Family Educational Rights and Privacy Act (FERPA) regulationsallow colleges and universities to disclose personal information from a student’s education records without consent when the disclosure is to school officials with “legitimate educational interests.” What does it mean to (i) be a school official and (ii) have a legitimate educational interest in a record?
FERPA and its regs do not specify who (other than teachers) school officials are for purposes of disclosing student records.
But the U.S. Department of Education’s Family Policy Compliance Office (FPCO) suggests that institutions of higher education can interpret “school official” broadly to include a wide array of people under a variety of circumstances. The FPCO “generally interprets the term to include parties such as: professors; instructors; administrators; health staff; counselors; attorneys; clerical staff; trustees; members of committees and disciplinary boards; and a contractor, volunteer or other party to whom the school has outsourced institutional services or functions.” One FPCO guidance letter found that even a student could be classified as a “school official” when performing an official task on behalf of the institution. See Letter re: Enforcement of students’ rights (Middlesex Community College) (FPCO 11/30/2000).
When it comes to third parties, they may qualify as school officials if
- They perform an institutional function for which the school would otherwise use employees;
- They are under the direct control of the school with regard to the records;
- They are subject to redisclosure requirements; and
- The school uses reasonable controls.
Legitimate educational interest
Similarly, “legitimate educational interest” is broadly considered to be an interest (a) in the particular student to which an education record applies or (b) in the administration of education at an institution more generally. The FPCO says a school official has a proper interest if “the official needs to review an education record in order to fulfill his or her professional responsibility.” For example, the FPCO concluded that a professor would generally have a legitimate educational interest in obtaining information from a student’s academic file simply for the purpose of understanding the student’s educational background. See Letter re: Students’ right to nondisclosure (Anonymous Student) (FPCO 8/22/2008).
What this means to you
FERPA regulations emphasize that, under the “legitimate educational interest” exception to privacy requirements (and other exceptions), schools should use “reasonable methods” (effective physical, technological or administrative controls) to ensure only appropriate access. Among other related issues, consider whether (1) your technology systems lock out all but those with appropriate interests and (2) your contracts with third parties who may have access under this exception specify FERPA compliance.
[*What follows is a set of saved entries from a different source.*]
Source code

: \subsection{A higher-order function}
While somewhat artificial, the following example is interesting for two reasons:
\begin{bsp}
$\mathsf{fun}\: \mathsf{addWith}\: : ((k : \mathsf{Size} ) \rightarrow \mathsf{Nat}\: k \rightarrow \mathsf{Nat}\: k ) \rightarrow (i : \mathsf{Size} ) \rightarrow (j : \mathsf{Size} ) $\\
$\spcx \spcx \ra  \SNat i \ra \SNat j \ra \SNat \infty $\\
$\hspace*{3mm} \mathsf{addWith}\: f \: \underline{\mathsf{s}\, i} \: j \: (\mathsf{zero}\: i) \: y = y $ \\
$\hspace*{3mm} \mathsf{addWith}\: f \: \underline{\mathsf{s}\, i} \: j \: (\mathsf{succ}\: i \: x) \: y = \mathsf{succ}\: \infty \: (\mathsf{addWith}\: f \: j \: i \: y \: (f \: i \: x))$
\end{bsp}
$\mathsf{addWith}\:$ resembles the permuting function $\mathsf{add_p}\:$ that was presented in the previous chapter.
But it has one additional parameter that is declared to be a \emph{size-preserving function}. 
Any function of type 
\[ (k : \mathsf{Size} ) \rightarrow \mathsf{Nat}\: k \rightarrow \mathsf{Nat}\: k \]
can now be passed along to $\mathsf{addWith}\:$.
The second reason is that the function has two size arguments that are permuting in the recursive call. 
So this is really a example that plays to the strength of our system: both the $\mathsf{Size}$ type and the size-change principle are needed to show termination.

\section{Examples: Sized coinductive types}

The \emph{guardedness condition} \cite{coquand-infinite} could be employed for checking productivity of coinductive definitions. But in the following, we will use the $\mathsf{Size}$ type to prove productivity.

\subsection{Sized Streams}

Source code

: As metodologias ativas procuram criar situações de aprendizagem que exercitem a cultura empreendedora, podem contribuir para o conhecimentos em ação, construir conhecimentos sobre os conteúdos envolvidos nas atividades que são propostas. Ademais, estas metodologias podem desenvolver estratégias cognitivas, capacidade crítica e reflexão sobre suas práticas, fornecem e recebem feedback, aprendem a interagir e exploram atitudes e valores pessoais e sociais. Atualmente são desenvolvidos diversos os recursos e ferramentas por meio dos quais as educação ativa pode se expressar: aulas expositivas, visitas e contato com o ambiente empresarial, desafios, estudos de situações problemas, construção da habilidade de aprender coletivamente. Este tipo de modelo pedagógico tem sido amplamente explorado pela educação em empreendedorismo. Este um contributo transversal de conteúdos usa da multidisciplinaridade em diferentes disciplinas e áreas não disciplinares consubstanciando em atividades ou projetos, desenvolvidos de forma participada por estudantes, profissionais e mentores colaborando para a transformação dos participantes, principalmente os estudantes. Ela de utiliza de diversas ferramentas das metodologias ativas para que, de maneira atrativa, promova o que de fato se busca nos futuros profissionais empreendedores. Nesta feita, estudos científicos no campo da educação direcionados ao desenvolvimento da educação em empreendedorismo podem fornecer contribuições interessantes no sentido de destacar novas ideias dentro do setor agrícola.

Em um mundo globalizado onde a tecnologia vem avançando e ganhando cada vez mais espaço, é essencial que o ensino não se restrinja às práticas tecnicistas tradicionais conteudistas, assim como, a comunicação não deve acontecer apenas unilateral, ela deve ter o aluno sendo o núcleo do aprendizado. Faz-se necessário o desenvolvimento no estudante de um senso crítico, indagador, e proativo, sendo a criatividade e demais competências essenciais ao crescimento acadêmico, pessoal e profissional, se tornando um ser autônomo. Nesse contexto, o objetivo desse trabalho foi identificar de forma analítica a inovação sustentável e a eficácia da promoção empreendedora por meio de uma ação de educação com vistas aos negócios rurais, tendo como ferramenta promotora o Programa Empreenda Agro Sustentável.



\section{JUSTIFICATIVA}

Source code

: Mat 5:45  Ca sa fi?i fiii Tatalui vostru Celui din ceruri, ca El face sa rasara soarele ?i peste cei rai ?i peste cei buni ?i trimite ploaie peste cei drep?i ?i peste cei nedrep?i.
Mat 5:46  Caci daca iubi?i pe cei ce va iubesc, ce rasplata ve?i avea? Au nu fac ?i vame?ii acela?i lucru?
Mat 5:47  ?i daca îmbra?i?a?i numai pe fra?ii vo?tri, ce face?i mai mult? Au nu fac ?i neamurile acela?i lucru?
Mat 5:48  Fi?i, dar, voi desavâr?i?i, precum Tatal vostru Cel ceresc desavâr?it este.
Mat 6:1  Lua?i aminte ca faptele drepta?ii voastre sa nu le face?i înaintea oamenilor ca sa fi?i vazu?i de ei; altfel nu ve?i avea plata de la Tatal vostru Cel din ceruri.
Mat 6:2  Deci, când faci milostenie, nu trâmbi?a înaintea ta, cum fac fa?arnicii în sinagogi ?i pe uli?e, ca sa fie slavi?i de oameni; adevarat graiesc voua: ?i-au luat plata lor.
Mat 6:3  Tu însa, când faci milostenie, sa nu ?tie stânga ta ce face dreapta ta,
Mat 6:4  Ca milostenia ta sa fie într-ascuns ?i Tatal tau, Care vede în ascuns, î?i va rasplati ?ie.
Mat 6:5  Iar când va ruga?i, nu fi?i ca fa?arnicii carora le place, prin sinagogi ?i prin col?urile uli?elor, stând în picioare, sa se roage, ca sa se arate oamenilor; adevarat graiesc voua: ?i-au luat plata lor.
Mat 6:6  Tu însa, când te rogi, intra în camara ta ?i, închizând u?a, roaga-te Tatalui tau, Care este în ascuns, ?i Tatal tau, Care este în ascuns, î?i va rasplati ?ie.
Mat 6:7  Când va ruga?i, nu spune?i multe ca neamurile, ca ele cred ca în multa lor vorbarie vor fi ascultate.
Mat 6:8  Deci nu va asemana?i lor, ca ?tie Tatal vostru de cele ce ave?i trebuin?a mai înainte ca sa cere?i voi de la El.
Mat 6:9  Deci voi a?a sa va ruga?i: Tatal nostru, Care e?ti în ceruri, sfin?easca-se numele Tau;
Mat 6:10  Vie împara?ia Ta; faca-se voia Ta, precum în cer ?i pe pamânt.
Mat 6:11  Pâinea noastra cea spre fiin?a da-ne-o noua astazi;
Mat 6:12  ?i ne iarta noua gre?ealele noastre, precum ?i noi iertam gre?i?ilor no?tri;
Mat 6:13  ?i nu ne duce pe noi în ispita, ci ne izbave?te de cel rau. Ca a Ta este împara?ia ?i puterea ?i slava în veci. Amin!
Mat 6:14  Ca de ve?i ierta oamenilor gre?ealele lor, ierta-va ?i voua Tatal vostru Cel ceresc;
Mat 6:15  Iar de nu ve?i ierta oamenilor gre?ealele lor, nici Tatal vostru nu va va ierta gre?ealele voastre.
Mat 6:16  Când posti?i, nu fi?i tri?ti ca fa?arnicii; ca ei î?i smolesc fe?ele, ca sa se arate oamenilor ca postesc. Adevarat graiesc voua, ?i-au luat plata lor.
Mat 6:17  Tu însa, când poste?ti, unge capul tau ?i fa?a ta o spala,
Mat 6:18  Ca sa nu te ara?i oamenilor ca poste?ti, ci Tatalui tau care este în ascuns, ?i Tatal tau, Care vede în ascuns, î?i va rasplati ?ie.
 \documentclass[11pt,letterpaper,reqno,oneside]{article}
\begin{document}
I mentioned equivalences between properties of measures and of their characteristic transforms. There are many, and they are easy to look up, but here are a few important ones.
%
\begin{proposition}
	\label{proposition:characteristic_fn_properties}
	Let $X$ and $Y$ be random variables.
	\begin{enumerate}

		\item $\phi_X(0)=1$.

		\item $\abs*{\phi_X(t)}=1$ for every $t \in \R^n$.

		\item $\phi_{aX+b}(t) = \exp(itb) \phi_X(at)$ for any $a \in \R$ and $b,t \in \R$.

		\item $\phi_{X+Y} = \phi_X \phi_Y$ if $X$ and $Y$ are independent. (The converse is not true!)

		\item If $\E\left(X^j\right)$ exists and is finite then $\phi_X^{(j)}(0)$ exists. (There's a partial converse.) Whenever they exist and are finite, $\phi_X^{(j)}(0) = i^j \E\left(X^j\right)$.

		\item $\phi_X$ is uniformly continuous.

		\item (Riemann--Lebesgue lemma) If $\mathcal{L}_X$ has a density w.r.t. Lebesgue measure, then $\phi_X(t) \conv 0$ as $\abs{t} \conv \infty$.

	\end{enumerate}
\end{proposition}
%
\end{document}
Also, while the Department has interpreted “school official” and “legitimate educational interest” broadly, and gives institutions significant leeway in determining what these terms entail at their schools, the FPCO requires schools to have “written criteria for determining which school officials have a legitimate education interest in specific education records.” See also Letter re: Student’s right to nondisclosure (Ellis College)(FPCO 8/21/2008).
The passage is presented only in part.